Namun pada keadaan defisiensi, pemberian vitamin C akan
menghilangkan gejala penyakit dengan cepat.
b. Farmakokinetik Obat
Vitamin C mudah diabsorpsi melalui saluran cerna.pada keadaan normal
tampak kenaikan kadar vitamin C dalam darah setelah diabsorpsi. Kadar
dalam lekosit dan trombosit lebih besar daripada dalam plasma dan
eritrosit. Distribusinya luas ke seluruh tubuh dengan kadar tertinggi dalam
kelenjar dan terendah dalam otot dan jaringan lemak. Ekskresi melalui
urin dalam bentuk utuh dan bentuk garam sulfatnya terjadi jika kadar
dalam darah melewati ambang rangsang ginjal yaitu 1,4 mg% (Dewoto
2007). Beberapa obat diduga dapat mempercepat ekskresi vitamin C
misalnya tetrasiklin, fenobarbital, dan salisilat. Vitamin C dosis besar
dapat memberikan hasil false negative pada uji glikosuria (enzymedip test)

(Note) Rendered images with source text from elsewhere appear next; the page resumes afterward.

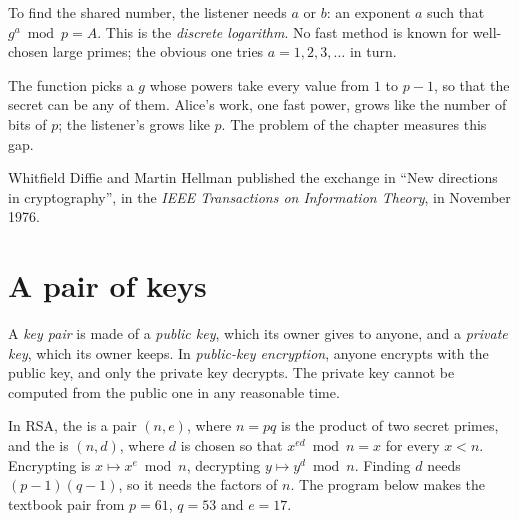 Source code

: To find the shared number, the listener needs $a$ or $b$: an exponent $a$ such that $g^a \bmod p = A$. This is the
\emph{discrete logarithm}. No fast method is known for well-chosen large primes; the obvious one tries
$a = 1, 2, 3, \dots$ in turn.

\label{lst:g12:secure-communication:brute}

\label{lst:g12:secure-communication:brute-run}

\label{out:g12:secure-communication:brute}

The function  picks a $g$ whose powers take every value from $1$ to $p - 1$, so that the secret can
be any of them. Alice's work, one fast power, grows like the number of bits of $p$; the listener's grows like $p$. The
problem of the chapter measures this gap.

\begin{history}
Whitfield Diffie and Martin Hellman published the exchange in ``New directions in cryptography'', in the
\emph{IEEE Transactions on Information Theory}, in November 1976.
\end{history}

\section{A pair of keys}\label{sec:g12:secure-communication:rsa}

\begin{definition}\label{def:g12:secure-communication:key-pair}
A \emph{key pair} is made of a \emph{public key}, which its owner gives to anyone, and a
\emph{private key}, which its owner keeps. In \emph{public-key encryption}, anyone encrypts with the public key, and only the private key decrypts. The private key cannot be
computed from the public one in any reasonable time.
\end{definition}

In RSA, the  is a pair $(n, e)$, where $n = pq$ is the product of two secret primes, and the  is
$(n, d)$, where $d$ is chosen so that $x^{ed} \bmod n = x$ for every $x < n$. Encrypting is $x \mapsto x^e \bmod n$,
decrypting $y \mapsto y^d \bmod n$. Finding $d$ needs $(p - 1)(q - 1)$, so it needs the factors of $n$. The program
below makes the textbook pair from $p = 61$, $q = 53$ and $e = 17$.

dan 8 uji adanya darah pada feses pasien karsinoma kolon. Hasil false
positive dapat terjadi pada clinitest dan tes glikosuria dengan larutan
Benedict.
c. Indikasi
Vitamin C diindikasikan untuk pencegahan dan pengobatan skorbut.

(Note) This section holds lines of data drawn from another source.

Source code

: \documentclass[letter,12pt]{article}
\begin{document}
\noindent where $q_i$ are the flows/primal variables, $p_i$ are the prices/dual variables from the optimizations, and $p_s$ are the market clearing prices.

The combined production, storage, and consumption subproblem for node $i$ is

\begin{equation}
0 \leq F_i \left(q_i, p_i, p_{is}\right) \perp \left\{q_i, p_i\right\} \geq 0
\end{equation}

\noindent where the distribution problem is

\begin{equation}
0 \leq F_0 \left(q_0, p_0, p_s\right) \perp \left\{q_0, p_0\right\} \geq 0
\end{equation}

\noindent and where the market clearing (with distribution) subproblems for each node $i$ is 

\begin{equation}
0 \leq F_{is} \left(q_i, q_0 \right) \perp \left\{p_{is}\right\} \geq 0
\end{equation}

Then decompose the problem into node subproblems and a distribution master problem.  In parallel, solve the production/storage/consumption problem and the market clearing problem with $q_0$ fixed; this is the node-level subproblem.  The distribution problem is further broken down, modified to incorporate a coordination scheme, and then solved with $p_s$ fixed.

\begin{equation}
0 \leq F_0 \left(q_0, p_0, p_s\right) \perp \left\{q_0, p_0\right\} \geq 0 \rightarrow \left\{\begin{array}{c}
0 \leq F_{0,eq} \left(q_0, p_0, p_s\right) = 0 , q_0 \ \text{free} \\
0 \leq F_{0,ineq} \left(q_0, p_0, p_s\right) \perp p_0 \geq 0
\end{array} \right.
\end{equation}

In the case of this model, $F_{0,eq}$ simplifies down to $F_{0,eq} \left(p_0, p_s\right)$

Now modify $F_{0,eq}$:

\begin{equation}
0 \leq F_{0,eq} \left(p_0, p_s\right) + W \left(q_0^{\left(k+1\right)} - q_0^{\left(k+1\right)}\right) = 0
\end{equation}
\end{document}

Selain itu, vitamin C juga digunakan untuk berbagai penyakit yang tidak
ada hubungannya dengan defisiensi vitamin C dan seringkali digunakan
dengan dosis besar. Namun, efektivitasnya belum terbukti. Vitamin C
yang mempunyai sifat reduktor digunakan untuk mengatasi

13
methemoglobinemia idiopatik meskipun kurang efektif dibandingakan
dengan metilen blue. Vitamin C tidak mengurangi insidens common cold
tetapi dapat mengurangi berat sakit dan lama masa sakit (Dewoto 2007).
9. Vitamin D
Vitamin D membantu tubuh menyerap kalsium dari makanan serta
memperkuat tulang dan gigi. Rekomendasi dosis vitamin D yang perlu
dicukupi bayi setiap harinya adalah sekitar 5 mcg. Vitamin D bisa diperoleh
melalui berjemur di bawah sinar matahari pagi dan mengonsumsi makanan
kaya vitamin D, seperti daging atau hati sapi, kuning telur, ikan, susu kedelai,
dan sereal atau jus yang difortifikasi vitamin D.
10. Vitamin E
Vitamin E bertugas melindungi sel dari kerusakan, memperkuat sistem
kekebalan tubuh, serta baik untuk kesehatan kulit dan mata. Bayi
membutuhkan sekitar 4-5 mg vitamin E setiap harinya. Buah alpukat, mangga,
kiwi, dan sayuran, seperti bayam dan brokoli, adalah sumber vitamin E yang
baik untuk dikonsumsi Si Kecil.
a. Farmakodinamik Obat
Vitamin E berperan sebagai antioksidan dan dapat melindungi kerusakan
membrane biologis akibat radikal bebas. Vitamin E melindungi asam
lemak tak jenuh pada membrane fosfolipid. Radikal peroksil bereaksi
1000 kali lebih cepat dengan vitamin E daripada dengan asam lemak tak
jenuh dan membentuk radikal tokoferoksil. Radikal ini selanjutnya
berinteraksi dengan antioksidan yang lain seperti vitamin C yang akan
membentuk kembali tokoferol. Vitamin E juga penting untuk melindungi
membrane sel 9 darah merah yang kaya asam lemak tak jenuh ganda dari
kerusakan akibat oksidasi. Vitamin ini berperan dalam melindungi
lipoprotein dari LDL teroksidasi dalam sirkulasi. LDL teroksidasi ini
memegang peranan penting dalam menyebabkan aterosklerosis. Selain
efek antioksidan, vitamin E juga berperan mengatur proliferasi sel otot
polos pembuluh darah, menyebabkan vasodilatasi dan menghambat baik

14
aktivasi trombosit maupun adhesi lekosit. Vitamin E juga melindungi β-
karoten dari oksidasi (Dewoto 2007).
b. Farmakokinetik Obat
Vitamin E diabsorpsi baik melalui saluran pencernaan. Beta-lipoprotein
mengikat vitamin E dalam darah dan mendistribusikan ke semua jaringan.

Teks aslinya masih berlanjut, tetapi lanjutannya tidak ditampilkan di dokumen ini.